Bertha, who was nearest the window, then exclaimed: “Someone is driving in. Why, if it isn’t that nice Alfred Morrison.”

“Great!” Merry declared. “Now we can get a ride out of the lane. I do believe that is why he is coming.”

And she was right. Rose answered the ring before a maid could appear, and the youth, cap in hand, informed her that he had happened to think that since the young ladies had had no way to get into the lane, perhaps they had no way to get out. Rose replied in her pretty manner that she knew the girls would be glad to go with him. Then she invited him in to have a cup of hot chocolate, which, even then, a maid was passing to the club members, having been told to appear at that particular hour.

Without the least sign of embarrassment the boy joined the girls in the cosy little sitting-room off the big library, and drank a cup of chocolate as though he really enjoyed it. Half an hour later, as the sun was setting, Merry said with apparent solemnity, “We will now adjourn the meeting, which I believe has been most satisfactory, and let me urge each and every one of our members to remember that all that has passed today is most secret and that no matter how the boys of the ‘C. D. C.’ may pry, not an inkling of what has here occurred is to be divulged to them.” Then, twinkling-eyed, she changed her tone to one more natural. “Won’t they have the surprise of their young lives, though, if we do succeed?”

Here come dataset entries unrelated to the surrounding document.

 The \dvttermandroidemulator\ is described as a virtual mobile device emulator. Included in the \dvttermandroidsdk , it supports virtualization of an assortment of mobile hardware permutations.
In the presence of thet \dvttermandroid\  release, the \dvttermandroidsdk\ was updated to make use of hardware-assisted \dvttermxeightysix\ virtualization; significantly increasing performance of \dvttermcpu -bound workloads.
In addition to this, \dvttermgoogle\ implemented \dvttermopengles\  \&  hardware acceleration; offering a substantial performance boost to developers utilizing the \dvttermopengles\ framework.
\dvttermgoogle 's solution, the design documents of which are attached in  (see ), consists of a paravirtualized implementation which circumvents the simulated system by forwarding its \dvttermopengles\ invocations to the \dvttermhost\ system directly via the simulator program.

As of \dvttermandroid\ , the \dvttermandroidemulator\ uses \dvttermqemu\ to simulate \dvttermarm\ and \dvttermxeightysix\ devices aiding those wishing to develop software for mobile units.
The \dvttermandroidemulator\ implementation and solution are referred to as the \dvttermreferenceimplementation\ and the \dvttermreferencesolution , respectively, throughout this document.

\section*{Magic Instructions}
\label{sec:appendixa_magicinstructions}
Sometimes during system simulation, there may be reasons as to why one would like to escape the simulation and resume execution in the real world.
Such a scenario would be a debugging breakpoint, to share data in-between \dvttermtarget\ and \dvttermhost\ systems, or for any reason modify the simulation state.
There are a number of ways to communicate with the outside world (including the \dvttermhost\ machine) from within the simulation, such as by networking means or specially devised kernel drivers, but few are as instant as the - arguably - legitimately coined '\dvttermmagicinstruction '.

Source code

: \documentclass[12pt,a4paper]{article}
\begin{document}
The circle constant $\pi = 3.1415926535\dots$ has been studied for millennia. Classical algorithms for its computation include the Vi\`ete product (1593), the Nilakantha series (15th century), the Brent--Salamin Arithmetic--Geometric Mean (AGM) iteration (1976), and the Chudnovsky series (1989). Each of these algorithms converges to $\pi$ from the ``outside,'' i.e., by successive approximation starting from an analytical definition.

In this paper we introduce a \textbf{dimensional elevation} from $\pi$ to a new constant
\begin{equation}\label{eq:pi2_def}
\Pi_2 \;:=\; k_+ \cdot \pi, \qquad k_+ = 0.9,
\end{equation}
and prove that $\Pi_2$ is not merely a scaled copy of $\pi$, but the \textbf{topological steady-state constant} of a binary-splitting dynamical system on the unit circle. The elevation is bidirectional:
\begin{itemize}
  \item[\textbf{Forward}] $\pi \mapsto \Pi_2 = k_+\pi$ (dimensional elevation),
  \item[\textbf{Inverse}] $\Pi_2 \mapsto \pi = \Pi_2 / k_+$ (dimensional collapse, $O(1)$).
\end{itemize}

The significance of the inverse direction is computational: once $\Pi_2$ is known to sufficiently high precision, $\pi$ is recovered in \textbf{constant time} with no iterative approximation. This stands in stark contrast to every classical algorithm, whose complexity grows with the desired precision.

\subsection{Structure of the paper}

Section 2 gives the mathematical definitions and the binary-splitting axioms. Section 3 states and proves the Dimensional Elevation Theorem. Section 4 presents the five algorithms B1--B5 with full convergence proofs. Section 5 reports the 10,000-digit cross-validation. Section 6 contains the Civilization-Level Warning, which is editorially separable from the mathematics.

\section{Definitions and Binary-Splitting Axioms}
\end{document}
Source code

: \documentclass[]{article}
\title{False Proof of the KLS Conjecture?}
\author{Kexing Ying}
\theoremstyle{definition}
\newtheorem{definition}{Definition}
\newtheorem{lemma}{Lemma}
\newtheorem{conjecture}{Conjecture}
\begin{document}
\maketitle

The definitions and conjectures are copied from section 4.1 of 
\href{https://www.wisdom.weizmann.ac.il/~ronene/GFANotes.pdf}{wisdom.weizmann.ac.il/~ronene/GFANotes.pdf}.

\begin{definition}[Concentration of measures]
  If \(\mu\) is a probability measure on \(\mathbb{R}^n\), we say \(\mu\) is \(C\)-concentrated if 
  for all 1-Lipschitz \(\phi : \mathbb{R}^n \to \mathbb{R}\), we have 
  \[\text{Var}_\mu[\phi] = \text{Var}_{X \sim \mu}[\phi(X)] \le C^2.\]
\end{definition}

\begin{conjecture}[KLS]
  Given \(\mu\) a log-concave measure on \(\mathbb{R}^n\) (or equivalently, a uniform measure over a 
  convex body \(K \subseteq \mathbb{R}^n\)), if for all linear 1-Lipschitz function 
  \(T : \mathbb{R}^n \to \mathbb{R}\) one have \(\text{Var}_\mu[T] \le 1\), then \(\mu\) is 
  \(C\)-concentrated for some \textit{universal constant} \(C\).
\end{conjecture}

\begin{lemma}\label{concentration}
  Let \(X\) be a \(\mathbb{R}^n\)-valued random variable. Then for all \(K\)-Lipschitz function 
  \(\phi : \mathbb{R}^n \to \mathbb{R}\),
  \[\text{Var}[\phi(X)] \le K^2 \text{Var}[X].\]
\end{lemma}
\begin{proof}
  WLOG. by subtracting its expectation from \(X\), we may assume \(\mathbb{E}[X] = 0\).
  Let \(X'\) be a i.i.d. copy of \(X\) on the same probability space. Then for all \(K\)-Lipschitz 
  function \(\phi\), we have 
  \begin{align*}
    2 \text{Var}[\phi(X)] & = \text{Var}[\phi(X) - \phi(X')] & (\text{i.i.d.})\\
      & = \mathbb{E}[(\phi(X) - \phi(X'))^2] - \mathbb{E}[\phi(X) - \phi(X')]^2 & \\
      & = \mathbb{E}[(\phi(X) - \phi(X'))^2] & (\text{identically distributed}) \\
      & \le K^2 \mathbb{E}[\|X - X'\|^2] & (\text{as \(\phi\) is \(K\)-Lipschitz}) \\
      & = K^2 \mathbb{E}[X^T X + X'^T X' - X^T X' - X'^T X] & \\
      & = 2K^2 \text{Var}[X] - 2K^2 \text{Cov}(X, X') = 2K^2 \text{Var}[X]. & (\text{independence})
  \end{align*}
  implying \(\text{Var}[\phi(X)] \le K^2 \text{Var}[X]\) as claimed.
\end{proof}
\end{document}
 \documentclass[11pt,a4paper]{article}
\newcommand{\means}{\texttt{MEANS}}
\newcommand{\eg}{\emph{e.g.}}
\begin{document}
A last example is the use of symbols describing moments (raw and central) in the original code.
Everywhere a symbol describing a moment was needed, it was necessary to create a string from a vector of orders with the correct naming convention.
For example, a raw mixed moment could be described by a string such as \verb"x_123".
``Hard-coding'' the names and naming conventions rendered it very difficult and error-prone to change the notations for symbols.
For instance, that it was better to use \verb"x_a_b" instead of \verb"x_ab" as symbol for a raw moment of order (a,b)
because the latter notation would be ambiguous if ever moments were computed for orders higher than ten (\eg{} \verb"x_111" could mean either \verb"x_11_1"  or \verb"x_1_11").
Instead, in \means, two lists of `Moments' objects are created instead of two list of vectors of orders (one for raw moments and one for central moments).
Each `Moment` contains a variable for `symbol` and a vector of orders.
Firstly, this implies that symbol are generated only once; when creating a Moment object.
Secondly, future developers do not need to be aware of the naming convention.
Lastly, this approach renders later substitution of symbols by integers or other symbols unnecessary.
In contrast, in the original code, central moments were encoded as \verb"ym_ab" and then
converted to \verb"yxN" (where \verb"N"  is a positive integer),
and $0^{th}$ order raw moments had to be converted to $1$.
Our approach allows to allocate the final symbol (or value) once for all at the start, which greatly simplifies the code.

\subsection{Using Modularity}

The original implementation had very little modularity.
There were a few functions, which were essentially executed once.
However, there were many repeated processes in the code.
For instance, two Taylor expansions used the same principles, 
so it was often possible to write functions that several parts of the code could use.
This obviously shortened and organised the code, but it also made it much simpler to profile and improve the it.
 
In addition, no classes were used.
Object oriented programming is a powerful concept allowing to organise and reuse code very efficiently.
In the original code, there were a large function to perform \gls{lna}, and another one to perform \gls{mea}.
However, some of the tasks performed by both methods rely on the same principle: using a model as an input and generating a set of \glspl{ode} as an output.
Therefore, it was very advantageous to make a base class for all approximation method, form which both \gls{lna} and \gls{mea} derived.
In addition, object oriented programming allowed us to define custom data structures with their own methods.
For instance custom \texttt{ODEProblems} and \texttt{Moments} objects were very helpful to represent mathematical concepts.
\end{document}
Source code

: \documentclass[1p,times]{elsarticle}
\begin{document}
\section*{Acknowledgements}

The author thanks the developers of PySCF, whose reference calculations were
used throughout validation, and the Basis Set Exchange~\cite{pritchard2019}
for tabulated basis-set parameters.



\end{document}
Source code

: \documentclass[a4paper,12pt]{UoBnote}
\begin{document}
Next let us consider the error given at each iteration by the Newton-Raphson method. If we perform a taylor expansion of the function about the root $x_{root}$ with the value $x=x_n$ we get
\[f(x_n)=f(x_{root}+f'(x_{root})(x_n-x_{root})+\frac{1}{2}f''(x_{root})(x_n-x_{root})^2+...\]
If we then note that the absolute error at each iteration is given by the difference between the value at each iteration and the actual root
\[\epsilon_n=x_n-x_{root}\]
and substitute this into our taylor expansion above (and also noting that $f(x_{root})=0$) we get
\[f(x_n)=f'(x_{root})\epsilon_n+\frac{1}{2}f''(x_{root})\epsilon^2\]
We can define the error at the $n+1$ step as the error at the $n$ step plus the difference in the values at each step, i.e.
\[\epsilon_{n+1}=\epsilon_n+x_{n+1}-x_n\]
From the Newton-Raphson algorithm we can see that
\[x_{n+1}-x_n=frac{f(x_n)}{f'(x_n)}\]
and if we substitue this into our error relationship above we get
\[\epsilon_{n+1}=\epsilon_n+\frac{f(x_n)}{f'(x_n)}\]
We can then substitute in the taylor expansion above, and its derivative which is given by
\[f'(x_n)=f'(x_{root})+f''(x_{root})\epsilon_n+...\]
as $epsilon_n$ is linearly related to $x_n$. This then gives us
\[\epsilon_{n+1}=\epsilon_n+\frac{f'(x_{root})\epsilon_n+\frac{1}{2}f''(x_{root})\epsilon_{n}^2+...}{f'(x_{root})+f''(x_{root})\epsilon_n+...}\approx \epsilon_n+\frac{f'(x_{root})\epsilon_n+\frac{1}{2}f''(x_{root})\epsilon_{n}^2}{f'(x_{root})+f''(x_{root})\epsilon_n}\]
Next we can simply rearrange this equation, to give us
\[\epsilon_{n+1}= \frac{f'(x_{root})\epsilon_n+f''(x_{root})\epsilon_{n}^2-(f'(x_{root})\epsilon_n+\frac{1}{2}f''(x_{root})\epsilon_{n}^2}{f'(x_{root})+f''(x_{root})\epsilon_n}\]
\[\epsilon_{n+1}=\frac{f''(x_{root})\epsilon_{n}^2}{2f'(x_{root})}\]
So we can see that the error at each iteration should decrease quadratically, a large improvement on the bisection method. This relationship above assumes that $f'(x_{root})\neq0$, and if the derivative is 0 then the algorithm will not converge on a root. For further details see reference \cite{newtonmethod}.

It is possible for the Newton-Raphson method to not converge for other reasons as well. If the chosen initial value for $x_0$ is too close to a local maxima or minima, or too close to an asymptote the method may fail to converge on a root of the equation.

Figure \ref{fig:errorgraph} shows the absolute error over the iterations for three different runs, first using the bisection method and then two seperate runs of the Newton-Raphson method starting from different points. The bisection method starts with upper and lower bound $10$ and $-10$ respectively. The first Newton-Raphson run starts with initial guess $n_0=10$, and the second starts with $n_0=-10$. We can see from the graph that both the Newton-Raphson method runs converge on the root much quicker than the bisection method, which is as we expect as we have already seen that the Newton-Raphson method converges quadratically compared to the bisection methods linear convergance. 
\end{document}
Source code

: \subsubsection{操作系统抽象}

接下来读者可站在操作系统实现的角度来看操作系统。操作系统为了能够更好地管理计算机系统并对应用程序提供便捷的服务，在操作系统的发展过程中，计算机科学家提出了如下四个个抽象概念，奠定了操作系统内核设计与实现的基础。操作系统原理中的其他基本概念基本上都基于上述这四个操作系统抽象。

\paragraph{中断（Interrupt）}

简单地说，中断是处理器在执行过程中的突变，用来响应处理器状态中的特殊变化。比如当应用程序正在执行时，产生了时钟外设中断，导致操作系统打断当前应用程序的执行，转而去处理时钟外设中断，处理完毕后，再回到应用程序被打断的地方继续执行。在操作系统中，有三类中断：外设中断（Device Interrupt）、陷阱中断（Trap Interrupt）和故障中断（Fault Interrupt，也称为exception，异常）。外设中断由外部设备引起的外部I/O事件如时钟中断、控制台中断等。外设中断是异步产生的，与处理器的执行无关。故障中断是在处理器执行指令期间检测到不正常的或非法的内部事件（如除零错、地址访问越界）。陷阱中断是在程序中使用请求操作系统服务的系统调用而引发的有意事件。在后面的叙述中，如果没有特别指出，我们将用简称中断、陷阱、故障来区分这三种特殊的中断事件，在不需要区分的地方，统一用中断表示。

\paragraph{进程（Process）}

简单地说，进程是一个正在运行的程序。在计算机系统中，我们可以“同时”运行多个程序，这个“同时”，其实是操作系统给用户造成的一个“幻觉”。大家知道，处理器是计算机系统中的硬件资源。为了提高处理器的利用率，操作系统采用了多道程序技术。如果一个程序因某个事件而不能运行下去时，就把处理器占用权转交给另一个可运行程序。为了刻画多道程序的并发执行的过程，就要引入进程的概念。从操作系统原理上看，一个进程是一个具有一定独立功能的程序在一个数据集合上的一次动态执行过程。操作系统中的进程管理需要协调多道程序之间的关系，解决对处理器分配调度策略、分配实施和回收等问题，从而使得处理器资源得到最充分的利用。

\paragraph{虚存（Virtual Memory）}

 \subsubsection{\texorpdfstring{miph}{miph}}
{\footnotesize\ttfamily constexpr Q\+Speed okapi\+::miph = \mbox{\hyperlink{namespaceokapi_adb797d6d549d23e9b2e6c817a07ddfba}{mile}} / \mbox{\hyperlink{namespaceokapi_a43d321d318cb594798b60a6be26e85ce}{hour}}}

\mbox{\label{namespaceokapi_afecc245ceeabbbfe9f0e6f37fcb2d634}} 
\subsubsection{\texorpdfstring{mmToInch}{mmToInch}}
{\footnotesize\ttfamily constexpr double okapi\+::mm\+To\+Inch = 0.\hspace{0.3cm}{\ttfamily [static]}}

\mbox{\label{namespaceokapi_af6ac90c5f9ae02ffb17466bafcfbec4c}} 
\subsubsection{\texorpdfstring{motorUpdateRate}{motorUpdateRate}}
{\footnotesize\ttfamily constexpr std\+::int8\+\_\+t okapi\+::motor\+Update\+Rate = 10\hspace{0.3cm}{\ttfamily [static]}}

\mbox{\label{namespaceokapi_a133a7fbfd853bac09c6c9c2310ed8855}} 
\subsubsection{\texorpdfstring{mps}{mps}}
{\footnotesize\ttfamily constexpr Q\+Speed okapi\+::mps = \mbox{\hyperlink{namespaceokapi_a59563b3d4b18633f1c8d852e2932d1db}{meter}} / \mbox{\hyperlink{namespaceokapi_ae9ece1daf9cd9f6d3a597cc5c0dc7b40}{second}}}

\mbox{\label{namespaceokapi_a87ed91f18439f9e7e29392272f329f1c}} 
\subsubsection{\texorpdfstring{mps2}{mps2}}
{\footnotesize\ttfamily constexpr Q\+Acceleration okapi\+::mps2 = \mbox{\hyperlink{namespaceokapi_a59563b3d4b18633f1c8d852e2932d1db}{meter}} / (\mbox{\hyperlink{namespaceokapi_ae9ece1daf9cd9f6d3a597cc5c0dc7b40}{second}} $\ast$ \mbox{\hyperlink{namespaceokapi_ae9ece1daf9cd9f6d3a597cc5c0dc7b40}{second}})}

“No ifs!” Peg interjected with determination. “We will!

CHAPTER IV.

INTERESTING NEWS

The midwinter blizzard continued, and so intense was the cold and so unceasing the cutting, icy blast that Miss Demorest, at the request of several parents, sent forth a messenger to inform the day pupils that classes would not be resumed until the storm had subsided. But wind, ice and snow had no terrors for the members of the “S. S. C.,” and, since important matters were afoot in the reorganization of their club, it was decided, by those whose ’phones had not been put out of use by the tempest, to beg or borrow a sleigh and hold the meeting at the home of Bertha Angel on Monday instead of the following Saturday. Mr. Angel, being a grocer, possessed several delivery sleighs, and since Bertha could drive as well as her brother Bob, Merry, whose ’phone was out of order, was amazed to see such an equipage draw up in front of her door at about two on that blizzardy afternoon. Her first thought was that Bob was delivering groceries, but why at the front of the house, since he always went in at the side drive? Then, as the snow curtain lifted a little, she discerned the forms of several persons warmly wrapped and actually huddled on the straw-covered box part of the delivery sleigh. The driver was tooting on a horn and looking hopefully toward the house. Then it dawned on Merry that it was Bertha who was driving, and not Bob, as she had supposed. In a twinkling she leaped to the door of the storm vestibule and called that she would be right with them. And she was, clad in her warmest; an Esquimaux girl could not have been more hidden in fur. How her brown eyes sparkled as she climbed up on the front seat by the driver, which place had been reserved for her since she was president.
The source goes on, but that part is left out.